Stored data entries
--------------------

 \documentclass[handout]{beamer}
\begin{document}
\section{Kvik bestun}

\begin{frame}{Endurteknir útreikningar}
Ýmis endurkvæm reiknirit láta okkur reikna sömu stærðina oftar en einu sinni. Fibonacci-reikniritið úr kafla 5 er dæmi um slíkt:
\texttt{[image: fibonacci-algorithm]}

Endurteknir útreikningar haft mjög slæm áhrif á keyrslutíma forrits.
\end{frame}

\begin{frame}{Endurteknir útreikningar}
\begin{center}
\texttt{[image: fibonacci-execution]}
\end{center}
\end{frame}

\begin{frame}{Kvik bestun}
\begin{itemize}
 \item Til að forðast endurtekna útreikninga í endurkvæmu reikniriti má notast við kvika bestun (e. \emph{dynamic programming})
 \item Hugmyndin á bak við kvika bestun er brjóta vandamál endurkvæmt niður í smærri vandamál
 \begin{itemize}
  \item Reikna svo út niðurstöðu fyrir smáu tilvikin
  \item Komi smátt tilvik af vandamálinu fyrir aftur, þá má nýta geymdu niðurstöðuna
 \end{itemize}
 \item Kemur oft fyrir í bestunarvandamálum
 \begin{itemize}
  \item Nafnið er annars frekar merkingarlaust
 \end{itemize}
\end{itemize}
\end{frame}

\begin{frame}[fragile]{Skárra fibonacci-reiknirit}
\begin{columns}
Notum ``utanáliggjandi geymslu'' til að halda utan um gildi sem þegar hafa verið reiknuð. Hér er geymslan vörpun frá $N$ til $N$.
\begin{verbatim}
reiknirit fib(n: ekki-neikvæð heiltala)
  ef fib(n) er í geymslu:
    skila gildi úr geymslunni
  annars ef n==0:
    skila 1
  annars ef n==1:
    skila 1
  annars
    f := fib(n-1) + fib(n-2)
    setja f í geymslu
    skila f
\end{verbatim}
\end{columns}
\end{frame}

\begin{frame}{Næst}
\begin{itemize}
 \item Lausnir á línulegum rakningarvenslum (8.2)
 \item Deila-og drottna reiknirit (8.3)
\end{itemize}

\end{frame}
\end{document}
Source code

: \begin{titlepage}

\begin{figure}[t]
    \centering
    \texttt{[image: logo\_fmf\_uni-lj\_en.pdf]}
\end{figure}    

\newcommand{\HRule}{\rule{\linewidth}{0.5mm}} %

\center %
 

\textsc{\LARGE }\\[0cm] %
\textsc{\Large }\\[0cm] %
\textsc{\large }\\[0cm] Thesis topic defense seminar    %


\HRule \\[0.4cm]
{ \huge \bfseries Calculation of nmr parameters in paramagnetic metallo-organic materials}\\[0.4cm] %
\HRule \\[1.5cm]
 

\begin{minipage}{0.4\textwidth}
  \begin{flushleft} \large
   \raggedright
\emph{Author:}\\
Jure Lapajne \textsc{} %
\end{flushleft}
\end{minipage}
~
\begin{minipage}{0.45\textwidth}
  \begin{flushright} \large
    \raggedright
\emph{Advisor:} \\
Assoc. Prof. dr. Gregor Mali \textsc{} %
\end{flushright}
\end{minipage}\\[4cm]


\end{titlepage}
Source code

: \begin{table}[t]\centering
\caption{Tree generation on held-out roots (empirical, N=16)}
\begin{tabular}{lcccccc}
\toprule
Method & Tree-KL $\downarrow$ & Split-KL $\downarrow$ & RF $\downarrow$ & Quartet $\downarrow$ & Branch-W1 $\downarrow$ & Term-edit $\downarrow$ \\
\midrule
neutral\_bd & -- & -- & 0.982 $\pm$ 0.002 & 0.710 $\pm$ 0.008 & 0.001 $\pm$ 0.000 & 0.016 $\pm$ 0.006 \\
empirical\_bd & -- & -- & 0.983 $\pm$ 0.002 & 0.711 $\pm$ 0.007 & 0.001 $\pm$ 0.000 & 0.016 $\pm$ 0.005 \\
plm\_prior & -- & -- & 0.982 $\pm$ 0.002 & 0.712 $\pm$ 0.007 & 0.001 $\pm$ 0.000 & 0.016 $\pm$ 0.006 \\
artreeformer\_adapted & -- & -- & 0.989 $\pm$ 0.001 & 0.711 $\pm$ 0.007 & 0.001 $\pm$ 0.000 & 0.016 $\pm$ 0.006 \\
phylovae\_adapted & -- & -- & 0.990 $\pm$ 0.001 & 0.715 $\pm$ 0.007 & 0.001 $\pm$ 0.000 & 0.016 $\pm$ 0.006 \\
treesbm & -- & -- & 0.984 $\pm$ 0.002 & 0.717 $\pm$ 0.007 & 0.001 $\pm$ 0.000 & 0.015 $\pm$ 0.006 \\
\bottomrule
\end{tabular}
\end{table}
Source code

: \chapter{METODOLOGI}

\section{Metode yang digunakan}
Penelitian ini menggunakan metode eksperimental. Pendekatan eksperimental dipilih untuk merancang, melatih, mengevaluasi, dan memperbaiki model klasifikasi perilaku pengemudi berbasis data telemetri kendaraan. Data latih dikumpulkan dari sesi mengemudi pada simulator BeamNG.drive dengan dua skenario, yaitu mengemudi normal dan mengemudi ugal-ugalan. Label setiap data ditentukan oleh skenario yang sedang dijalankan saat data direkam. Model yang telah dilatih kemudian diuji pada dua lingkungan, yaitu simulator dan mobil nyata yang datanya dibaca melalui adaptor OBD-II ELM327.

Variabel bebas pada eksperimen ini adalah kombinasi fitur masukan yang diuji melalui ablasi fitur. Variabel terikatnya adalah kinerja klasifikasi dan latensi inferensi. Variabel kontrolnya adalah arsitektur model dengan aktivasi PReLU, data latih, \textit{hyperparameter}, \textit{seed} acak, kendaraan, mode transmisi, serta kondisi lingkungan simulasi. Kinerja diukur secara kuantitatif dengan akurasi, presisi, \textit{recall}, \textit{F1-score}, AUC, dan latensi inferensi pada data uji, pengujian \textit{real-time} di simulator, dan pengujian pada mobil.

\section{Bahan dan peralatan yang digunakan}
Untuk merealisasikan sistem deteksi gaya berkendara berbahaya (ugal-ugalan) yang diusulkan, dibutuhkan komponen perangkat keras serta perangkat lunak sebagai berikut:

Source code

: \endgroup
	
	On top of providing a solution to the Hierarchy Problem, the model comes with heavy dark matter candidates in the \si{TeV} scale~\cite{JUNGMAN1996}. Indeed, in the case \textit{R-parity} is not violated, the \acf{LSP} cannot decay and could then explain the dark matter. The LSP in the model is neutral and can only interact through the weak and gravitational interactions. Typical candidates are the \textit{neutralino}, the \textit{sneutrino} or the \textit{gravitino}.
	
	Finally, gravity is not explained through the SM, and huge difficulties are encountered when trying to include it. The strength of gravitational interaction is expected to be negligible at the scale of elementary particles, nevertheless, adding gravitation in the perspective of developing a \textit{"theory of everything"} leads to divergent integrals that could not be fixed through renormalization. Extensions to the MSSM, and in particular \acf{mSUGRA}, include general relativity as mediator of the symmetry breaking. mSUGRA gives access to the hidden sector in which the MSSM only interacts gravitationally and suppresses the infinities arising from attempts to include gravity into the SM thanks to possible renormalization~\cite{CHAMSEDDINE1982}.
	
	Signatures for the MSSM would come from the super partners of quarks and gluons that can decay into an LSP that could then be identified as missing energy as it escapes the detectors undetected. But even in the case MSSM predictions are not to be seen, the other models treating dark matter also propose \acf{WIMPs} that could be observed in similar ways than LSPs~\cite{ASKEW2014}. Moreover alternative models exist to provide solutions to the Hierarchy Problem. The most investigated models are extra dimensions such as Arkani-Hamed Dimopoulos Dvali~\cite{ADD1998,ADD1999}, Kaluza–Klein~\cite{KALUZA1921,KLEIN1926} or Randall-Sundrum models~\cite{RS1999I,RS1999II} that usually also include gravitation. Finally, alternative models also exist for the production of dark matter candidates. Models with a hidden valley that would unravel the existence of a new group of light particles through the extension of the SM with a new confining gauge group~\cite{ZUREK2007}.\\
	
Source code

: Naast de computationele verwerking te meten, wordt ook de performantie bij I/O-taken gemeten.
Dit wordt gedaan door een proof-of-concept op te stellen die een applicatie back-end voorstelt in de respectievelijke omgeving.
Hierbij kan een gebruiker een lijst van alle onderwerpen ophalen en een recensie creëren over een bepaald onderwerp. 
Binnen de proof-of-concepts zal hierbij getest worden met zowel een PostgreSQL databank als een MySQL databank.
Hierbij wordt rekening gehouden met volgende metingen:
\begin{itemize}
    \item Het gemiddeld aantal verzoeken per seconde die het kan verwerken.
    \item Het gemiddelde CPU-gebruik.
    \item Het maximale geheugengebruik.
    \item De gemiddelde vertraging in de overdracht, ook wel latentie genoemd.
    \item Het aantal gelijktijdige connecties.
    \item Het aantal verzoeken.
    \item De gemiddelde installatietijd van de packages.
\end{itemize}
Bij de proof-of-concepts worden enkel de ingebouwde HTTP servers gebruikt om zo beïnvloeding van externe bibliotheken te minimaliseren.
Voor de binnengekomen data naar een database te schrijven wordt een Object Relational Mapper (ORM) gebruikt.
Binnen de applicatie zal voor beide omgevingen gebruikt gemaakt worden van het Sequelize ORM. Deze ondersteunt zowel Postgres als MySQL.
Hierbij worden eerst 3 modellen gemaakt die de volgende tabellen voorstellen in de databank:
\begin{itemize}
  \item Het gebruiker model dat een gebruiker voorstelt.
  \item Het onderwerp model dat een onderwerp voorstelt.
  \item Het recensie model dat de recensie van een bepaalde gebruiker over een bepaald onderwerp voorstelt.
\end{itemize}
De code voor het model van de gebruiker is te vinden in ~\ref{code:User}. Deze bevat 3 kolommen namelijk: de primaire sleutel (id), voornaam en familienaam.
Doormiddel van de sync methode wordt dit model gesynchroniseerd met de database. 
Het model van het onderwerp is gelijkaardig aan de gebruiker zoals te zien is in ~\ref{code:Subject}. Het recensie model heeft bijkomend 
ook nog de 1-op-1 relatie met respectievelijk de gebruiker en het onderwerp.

--------------------

- **How to complete this task**
Now copy each line of the entries that mentions "emph".

- **Response box**
 \item Til að forðast endurtekna útreikninga í endurkvæmu reikniriti má notast við kvika bestun (e. \emph{dynamic programming})
\emph{Author:}\\
\emph{Advisor:} \\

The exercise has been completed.